> About this exercise
Which lines below include the string "wang"? Please show each one.

=== Section Start ===

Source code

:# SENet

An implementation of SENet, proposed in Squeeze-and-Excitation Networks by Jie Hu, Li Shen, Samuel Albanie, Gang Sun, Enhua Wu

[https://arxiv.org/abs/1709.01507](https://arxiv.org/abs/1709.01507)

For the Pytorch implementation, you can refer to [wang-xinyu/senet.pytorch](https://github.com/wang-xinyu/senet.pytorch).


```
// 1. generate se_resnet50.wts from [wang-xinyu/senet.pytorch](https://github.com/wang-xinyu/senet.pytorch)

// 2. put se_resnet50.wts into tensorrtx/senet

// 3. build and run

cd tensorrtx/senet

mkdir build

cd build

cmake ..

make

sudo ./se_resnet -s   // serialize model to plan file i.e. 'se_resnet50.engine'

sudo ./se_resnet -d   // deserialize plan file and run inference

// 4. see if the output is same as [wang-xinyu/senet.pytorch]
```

=== Section End ===

> Task answer
For the Pytorch implementation, you can refer to [wang-xinyu/senet.pytorch](https://github.com/wang-xinyu/senet.pytorch).
// 1. generate se_resnet50.wts from [wang-xinyu/senet.pytorch](https://github.com/wang-xinyu/senet.pytorch)
// 4. see if the output is same as [wang-xinyu/senet.pytorch]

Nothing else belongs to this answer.